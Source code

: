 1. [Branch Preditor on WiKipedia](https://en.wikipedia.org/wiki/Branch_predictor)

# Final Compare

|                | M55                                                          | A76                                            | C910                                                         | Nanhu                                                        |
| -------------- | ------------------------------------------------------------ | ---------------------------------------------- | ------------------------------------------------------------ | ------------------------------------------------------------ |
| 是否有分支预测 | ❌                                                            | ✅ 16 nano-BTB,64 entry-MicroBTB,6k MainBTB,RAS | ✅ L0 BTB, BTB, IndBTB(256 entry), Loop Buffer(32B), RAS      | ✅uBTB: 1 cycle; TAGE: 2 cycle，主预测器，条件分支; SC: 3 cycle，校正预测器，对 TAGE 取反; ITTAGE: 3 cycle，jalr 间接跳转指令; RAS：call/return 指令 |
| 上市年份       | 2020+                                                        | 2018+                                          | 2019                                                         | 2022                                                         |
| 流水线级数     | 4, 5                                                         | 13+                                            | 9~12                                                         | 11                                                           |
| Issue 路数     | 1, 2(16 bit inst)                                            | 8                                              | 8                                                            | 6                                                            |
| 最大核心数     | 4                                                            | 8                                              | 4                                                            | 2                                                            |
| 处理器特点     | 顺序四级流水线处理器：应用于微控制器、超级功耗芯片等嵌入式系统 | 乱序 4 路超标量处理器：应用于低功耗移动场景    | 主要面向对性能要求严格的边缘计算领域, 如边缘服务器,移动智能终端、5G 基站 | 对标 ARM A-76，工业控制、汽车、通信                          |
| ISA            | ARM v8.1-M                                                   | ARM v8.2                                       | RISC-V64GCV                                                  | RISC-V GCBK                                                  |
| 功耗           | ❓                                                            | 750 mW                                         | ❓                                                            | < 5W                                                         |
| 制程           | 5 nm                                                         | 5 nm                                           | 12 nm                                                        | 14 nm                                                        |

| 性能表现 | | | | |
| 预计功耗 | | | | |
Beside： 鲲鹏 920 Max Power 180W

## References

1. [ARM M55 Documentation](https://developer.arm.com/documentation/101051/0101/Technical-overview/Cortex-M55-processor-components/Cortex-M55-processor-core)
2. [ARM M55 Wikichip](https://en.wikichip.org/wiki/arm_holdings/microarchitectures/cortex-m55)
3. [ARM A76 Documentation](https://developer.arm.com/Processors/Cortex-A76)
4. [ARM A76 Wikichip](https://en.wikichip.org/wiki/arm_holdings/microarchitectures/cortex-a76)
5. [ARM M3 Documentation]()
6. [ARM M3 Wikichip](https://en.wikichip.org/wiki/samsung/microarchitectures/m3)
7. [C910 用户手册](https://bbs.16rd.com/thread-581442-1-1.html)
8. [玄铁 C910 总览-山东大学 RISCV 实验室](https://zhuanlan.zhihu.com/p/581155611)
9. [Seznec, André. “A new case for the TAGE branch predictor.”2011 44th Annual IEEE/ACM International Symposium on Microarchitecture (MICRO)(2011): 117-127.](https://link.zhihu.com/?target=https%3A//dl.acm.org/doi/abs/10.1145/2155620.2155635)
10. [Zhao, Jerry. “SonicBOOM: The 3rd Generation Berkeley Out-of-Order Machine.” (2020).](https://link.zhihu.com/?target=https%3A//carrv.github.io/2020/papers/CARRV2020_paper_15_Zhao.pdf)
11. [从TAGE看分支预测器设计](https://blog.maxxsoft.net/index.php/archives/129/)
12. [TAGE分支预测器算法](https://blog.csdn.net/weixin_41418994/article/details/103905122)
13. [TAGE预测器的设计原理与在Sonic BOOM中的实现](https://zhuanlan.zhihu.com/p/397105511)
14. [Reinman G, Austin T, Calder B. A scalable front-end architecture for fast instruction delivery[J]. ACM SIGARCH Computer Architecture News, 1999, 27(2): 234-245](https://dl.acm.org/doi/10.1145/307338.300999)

_ _ _

THE TASK: Provide only the number of lines from the material above that include the word "wiki".

COMPLETED EXERCISE: 4